Dopo aver percorso il mondo intero, come se andasse cercando un luogo di riposo fra i mortali (vv. 5-7, omessi dal nostro testo),
la Sapienza riceve da Dio l’ordine di stabilirsi in Giacobbe per trasformarsi in proprietà ed eredità d’Israele:
«Il creatore dell’universo mi diede un ordine…: “Fissa la tenda in Giacobbe e prendi in eredità Israele» (v. 8).
In una società di carattere fortemente pastorale, l’immagine della tenda era ben comprensibile.
Più che richiamare la dimensione della provvisorietà vissuta da quanti abitano sotto le tende
(situazione che in un ambiente nomade era tutt’altro che temporanea),
l’immagine della tenda esprimeva l’idea del movimento costante.
La tenda è l’abitazione del nomade e del viandante, di colui che si sposta in continuazione.
L’immagine della tenda, come quella della nube, non può non richiamare le vicende dell’esodo (Es 25,8-9; 26,1-37),
dove la tenda del convegno era una sorta di santuario mobile,
colmato della presenza gloriosa di Dio (Es 40)
che aveva accompagnato il cammino d’Israele nel deserto.
Essa era stata il segno visibile della vicinanza provvida di Dio al suo popolo.
Il Dio biblico non è il Dio che se ne sta immobile nei cieli, indifferente alle vicende umane.
Piuttosto, il Dio rivelato nelle Scritture è colui che cammina con gli uomini,
che continua a essere presente nella loro vita,
anche nei passaggi più complessi della loro esistenza,
come era stato il quarantennale cammino di Israele nel deserto,
caratterizzato dalla fame, dalla sete e da tante altre prove che il popolo aveva dovuto sopportare.
Il richiamo alla Sapienza che pone la sua tenda in mezzo a Israele intende rimarcare questa prossimità di Dio al suo popolo.
Questa incarnazione in mezzo agli uomini non intacca minimamente la trascendenza della Sapienza,
creata prima di tutti i secoli, fin dal principio,
e destinata a sussistere per tutta l’eternità (v. 9).
La Sapienza cantata nel Siracide dice ancora di se stessa:
«Ho officiato nella tenda santa davanti a lui, e così mi sono stabilita in Sion» (v. 10).
Ciò significa che in Israele la Sapienza compie il suo ministero nella dimora santa, in Sion.
Essa ha ispirato al popolo eletto una liturgia degna della santità di Dio.
Questa elezione divina e questa presenza della Sapienza hanno fatto di Gerusalemme la città eletta.
Il v. 12, l’ultimo del nostro testo:
«Ho posto le radici in mezzo a un popolo glorioso, nella porzione del Signore, sua eredità»,
richiama altri due testi dell’Antico Testamento: Dt 32,9 e Zc 2,16.
Davvero con l’autore deuteronomista, ogni israelita può esclamare:
«Infatti, quale grande nazione ha gli dei così vicini a sé, come il Signore, nostro Dio, è vicino a noi ogni volta che lo invochiamo?» (Dt 4,7).
La Sapienza conclude il suo discorso invitando gli Israeliti a saziarsi dei suoi frutti (vv. 18-21, omessi dal nostro testo; cf.

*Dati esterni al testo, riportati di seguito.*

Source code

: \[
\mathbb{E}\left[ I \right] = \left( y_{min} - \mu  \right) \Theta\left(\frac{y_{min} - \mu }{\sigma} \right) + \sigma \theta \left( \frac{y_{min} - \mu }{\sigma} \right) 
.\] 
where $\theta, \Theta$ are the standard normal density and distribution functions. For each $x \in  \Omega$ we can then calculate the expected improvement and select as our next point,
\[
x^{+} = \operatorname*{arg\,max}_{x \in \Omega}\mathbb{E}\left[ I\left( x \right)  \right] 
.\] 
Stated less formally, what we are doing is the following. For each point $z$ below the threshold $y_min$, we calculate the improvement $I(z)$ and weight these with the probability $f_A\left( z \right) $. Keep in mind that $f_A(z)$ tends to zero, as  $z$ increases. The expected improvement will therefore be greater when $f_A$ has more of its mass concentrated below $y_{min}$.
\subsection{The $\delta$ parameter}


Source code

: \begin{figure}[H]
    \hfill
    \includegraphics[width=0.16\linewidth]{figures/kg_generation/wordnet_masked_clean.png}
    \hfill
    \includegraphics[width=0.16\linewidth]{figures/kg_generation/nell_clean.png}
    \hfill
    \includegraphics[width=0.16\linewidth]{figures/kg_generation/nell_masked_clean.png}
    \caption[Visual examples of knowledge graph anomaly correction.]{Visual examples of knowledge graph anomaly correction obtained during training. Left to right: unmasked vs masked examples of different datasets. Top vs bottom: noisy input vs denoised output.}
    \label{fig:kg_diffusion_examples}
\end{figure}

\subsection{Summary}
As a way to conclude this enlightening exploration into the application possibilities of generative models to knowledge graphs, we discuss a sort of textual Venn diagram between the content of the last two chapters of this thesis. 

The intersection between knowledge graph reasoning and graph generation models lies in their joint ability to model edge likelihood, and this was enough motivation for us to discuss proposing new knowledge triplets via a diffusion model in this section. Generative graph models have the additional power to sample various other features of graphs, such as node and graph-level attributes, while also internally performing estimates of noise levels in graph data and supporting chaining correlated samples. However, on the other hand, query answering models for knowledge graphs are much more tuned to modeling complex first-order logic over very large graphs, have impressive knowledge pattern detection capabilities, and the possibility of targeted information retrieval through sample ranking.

Mt 11,28).
Se la sola mediazione della Sapienza rende felici gli uomini, quanto più il possesso dei suoi beni che sono più dolci del miele?
Essi non stancano mai: quanto più si posseggono, tanto maggiormente cresce il desiderio.
Riassumendo, il Siracide parla di Sapienza.
Ma di una Sapienza che viene da lontano, era «prima dei secoli, fin da principio»,
viene da Dio, e non dall’uomo.
Che è precedente alla creazione delle cose.
Anzi, che ha reso possibile la creazione di tutto ciò che esiste,
avendo svolto la funzione di «architetto»,
perciò tutto l’universo e in modo particolare tutti gli uomini portano l’impronta della Sapienza divina.
L’uomo, con i suoi dubbi e le sue incertezze, con gli aneliti che lo abitano,
sa che nel mistero della sua vita c’è Dio che mediante la sua Sapienza lo precede, lo conosce, lo ama.
Ma la Sapienza divina,
iscritta nella bellezza e nella complessità della creazione e nella natura dell’uomo,
molte volte rimane difficile da afferrare e da decifrare.
C’è quindi un altro modo più profondo e più ricco con cui la Sapienza di Dio è entrata nella storia:
è la parola che Dio ha donato al suo popolo,
la legge che egli ha fissato per Israele come orientamento di vita.
Se la natura rivela soprattutto la grandezza e la potenza di Dio,
la parola di Dio rivela soprattutto la sua misericordia, la sua santità.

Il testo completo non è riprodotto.